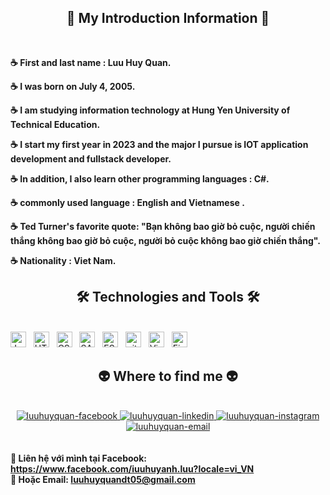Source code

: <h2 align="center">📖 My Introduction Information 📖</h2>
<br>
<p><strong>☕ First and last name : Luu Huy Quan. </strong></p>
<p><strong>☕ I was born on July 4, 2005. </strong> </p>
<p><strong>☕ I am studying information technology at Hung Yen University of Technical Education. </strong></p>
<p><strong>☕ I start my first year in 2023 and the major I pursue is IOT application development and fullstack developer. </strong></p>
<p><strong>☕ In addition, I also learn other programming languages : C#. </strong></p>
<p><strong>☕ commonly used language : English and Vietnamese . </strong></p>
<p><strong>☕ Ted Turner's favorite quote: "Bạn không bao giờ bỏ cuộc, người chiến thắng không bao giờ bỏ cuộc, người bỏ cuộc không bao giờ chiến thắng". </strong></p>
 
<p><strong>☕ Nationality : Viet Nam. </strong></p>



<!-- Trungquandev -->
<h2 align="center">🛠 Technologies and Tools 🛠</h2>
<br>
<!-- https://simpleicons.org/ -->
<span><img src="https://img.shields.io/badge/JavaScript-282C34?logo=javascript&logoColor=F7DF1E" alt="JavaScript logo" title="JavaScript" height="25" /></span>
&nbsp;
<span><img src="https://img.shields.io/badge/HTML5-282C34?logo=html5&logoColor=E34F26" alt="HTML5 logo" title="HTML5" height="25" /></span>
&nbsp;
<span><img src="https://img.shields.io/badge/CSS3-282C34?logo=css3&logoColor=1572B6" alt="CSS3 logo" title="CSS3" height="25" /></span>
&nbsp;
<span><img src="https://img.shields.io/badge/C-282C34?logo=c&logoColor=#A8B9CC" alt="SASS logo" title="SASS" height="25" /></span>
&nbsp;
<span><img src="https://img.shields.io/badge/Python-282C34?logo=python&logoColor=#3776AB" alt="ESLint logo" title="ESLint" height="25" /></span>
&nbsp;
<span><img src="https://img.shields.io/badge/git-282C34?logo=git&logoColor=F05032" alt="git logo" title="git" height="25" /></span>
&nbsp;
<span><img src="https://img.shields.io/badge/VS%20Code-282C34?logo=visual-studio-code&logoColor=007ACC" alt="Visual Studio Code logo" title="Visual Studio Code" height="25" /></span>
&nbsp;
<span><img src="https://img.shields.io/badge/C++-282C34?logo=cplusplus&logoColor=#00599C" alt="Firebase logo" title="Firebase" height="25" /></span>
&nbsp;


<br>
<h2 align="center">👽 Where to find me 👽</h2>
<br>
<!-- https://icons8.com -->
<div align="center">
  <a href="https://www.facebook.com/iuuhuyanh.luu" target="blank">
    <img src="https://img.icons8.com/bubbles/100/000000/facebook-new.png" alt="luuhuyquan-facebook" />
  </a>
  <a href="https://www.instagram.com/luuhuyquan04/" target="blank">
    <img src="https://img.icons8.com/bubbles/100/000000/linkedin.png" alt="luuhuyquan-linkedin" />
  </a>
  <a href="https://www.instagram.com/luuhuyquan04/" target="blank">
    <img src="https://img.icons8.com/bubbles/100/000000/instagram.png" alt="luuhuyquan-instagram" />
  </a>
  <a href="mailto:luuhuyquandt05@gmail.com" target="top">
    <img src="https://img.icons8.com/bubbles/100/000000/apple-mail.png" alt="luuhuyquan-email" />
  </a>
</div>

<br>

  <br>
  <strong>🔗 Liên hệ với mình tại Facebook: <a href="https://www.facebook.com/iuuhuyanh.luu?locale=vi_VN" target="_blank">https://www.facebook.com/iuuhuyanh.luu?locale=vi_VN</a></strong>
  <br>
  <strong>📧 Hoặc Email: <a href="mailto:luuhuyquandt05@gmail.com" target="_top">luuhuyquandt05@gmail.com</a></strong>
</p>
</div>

----------------------------------------

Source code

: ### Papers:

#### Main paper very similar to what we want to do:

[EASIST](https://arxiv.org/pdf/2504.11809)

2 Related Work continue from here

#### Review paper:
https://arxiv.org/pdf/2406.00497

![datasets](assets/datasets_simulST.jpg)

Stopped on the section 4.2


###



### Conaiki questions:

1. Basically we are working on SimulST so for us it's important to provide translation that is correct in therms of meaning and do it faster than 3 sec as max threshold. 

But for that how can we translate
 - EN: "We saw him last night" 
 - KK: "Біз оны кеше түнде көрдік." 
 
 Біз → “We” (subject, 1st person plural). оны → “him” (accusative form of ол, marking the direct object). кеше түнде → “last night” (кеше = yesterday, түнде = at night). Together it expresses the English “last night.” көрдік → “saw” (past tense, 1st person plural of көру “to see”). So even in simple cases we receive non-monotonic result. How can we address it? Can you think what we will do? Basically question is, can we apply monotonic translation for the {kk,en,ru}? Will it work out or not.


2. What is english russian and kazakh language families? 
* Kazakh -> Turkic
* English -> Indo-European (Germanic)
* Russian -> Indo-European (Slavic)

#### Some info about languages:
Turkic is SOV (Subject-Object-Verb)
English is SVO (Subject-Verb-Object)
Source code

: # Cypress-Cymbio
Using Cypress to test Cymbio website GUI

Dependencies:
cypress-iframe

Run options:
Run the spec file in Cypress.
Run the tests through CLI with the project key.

----------------------------------------

[What this task involves]: Here the output must be the lines above from the line with "2 Related Work continue from here" to the line with "оны кеше түнде", both included, duplicated word for word and nothing else.

[Solution for this exercise]:
2 Related Work continue from here

#### Review paper:
https://arxiv.org/pdf/2406.00497

![datasets](assets/datasets_simulST.jpg)

Stopped on the section 4.2


###



### Conaiki questions:

1. Basically we are working on SimulST so for us it's important to provide translation that is correct in therms of meaning and do it faster than 3 sec as max threshold. 

But for that how can we translate
 - EN: "We saw him last night" 
 - KK: "Біз оны кеше түнде көрдік." 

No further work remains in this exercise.